Daniel L. Marsh (STH’08, Hon.’53)
(1926–1951)
“Boston University must stand for knowledge plus moral control. We aim to develop that high character which comes from a sympathetic and severe training of the known powers under right, moral and religious influence. We stand for the promotion of character, which is what one is in the dark or in the spotlight, that keeps one true in the dark and humble in the spotlight.”
Harold C. Case (STH’27, Hon.’67)
(1951–1967)
“This is a solemn moment. Expediency, specialization, secularism, and the threat of war challenge us to make life more ‘worthful’ lest it become utterly ‘worthless.’ They summon all men of good will and all women of good purpose to build deliberately for the welfare of mankind and not for his oblivion.”
Arland F. Christ-Janer
(1967–1970)
“I therefore pledge myself to steadfast dedication to the essential Boston University; to relentless striving for the highest integrity of the academic programs; to significant and effective education of the individual through the liberal arts and sciences and professions; to the quest for alert and appropriate responses to the present; and to the striving for wisdom with which to anticipate and thereby hopefully move forward toward the fulfillment of man and his world.”
John Silber (Hon.’95)
(1971–1996)
“In our instant culture, in which we have polluted not merely air and water but also the very temporal fabric of our lives, we know that recovery of respect for time requires the recovery of our past, the seeing of our present in terms of that past, and a strenuous effort to anticipate the future in the light of both.”
Jon Westling
(1996–2002)
“Boston University will foster its heritage of intellectual fortitude: by nurturing the individuality of students, by inspiring abiding social commitments, by leading educational reforms, and by remaining a community of robust opportunity. We shall marshal the spirit to face whatever adversities we must, knowing that great accomplishments often require great sacrifice.”
Aram V. Chobanian (Hon.’06)
(2003–2005)
“I will bring fresh perspective and hope not only to keep our institution running smoothly, but also to continue to move it forward.
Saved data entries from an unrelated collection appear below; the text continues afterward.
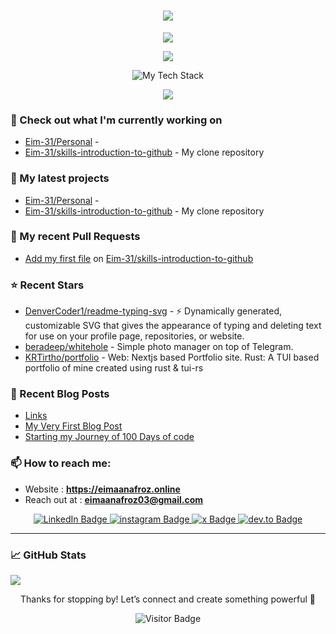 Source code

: <h1 align="center">
    <img src="https://readme-typing-svg.herokuapp.com/?font=Righteous&size=50&center=true&vCenter=true&width=1500&height=75&duration=5000&pause=500&color=C9B3D1&lines=Welcome+to+my+digital+playground!+👋;I'm+Eimaan+Afroz,+code+enthusiast+and+open-source+advocate!;Let's+dive+into+my+world+of+bits+and+bytes!" />
</h1>

<p align="center">
  <img src="https://img.shields.io/badge/Frontend%20Developer%20%7C%20Full--Stack%20Learner%20%7C%20React%20%26%20React%20Native%20Explorer%20%7C%20Python%20Automation%20%26%20AI%20Integration%20Enthusiast-C9B3D1?style=for-the-badge&labelColor=000000&fontWeight=bold" />
</p>



<p align="center"><img src="https://raw.githubusercontent.com/Eim-31/Eim-31/main/eimaan-github.png" /></p> 

<p align="center">
  <img src="https://raw.githubusercontent.com/Eim-31/Eim-31/main/assets/my-tech-stack.svg" alt="My Tech Stack" />
</p>


<p align="center">
  <a href="https://skillicons.dev">
    <img src="https://skillicons.dev/icons?i=html,css,tailwind,js,ts,react,nextjs,nodejs,c,cpp,py,fastapi,firebase,cloudflare,git,github,vscode,arch,bash,obsidian&perline=10" />
  </a>
</p>






### 👷 Check out what I'm currently working on

- [Eim-31/Personal](https://github.com/Eim-31/Personal) - 
- [Eim-31/skills-introduction-to-github](https://github.com/Eim-31/skills-introduction-to-github) - My clone repository
### 🌱 My latest projects

- [Eim-31/Personal](https://github.com/Eim-31/Personal) - 
- [Eim-31/skills-introduction-to-github](https://github.com/Eim-31/skills-introduction-to-github) - My clone repository
### 🔨 My recent Pull Requests

- [Add my first file](https://github.com/Eim-31/skills-introduction-to-github/pull/2) on [Eim-31/skills-introduction-to-github](https://github.com/Eim-31/skills-introduction-to-github)
### ⭐ Recent Stars

- [DenverCoder1/readme-typing-svg](https://github.com/DenverCoder1/readme-typing-svg) - ⚡ Dynamically generated, customizable SVG that gives the appearance of typing and deleting text for use on your profile page, repositories, or website.
- [beradeep/whitehole](https://github.com/beradeep/whitehole) - Simple photo manager on top of Telegram.
- [KRTirtho/portfolio](https://github.com/KRTirtho/portfolio) - Web: Nextjs based Portfolio site. Rust: A TUI based portfolio of mine created using rust &amp; tui-rs
### 📰 Recent Blog Posts

- [Links](https://eimaanafroz.online/links/)
- [My Very First Blog Post](https://eimaanafroz.online/posts/my-very-first-blog-post/)
- [Starting my Journey of 100 Days of code](https://eimaanafroz.online/posts/starting-my-journey-of-100-days-of-code/)
### 📫 How to reach me:
  - Website      : **<https://eimaanafroz.online>**
  - Reach out at : **eimaanafroz03@gmail.com**



<div align="center">

  <a href="https://www.linkedin.com/in/eimaan-afroz/" target="_blank">
    <img src="https://img.shields.io/badge/LinkedIn-0A66C2?style=for-the-badge&logo=linkedin&logoColor=white" alt="LinkedIn Badge"/>
  </a>
  <a href="https://www.instagram.com/emiii.003/" target="_blank">
    <img src="https://img.shields.io/badge/Instagram-FF0069?style=for-the-badge&logo=instagram&logoColor=white" alt="instagram Badge"/>
  </a>
  <a href="https://x.com/Eimaan_afroz" target="_blank">
    <img src="https://img.shields.io/badge/x-000000?style=for-the-badge&logo=x&logoColor=white" alt="x Badge"/>
  </a>
  <a href="https://dev.to/eim31/" target="_blank">
    <img src="https://img.shields.io/badge/dev.to-0A0A0A?style=for-the-badge&logo=devdotto&logoColor=white" alt="dev.to Badge"/>
  </a>
</div>

---
### 📈 GitHub Stats

<p align="left"><img src="https://raw.githubusercontent.com/Eim-31/Eim-31/main/github-metrics.svg" /></p>
<p align="center">Thanks for stopping by! Let’s connect and create something powerful 🚀</p>

<p align="center">
  <img src="https://visitor-badge.laobi.icu/badge?page_id=Eim-31.Eim-31" alt="Visitor Badge"/>
</p>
My leadership style has been and will continue to be to work closely with all members of the Boston University community. My focus will be on our schools and colleges, our faculty and staff, and most importantly, our students.”
Robert A. Brown
(2005–2023)
“Perhaps the most challenging vision I have is for Boston University to be known as one connected, integrated community of scholars and students, researchers and learners. While representing excellence in our individual disciplines, while educating the next generation of scholars and leaders, we have an enormous opportunity: we can become the large private university known for thinking about the whole.”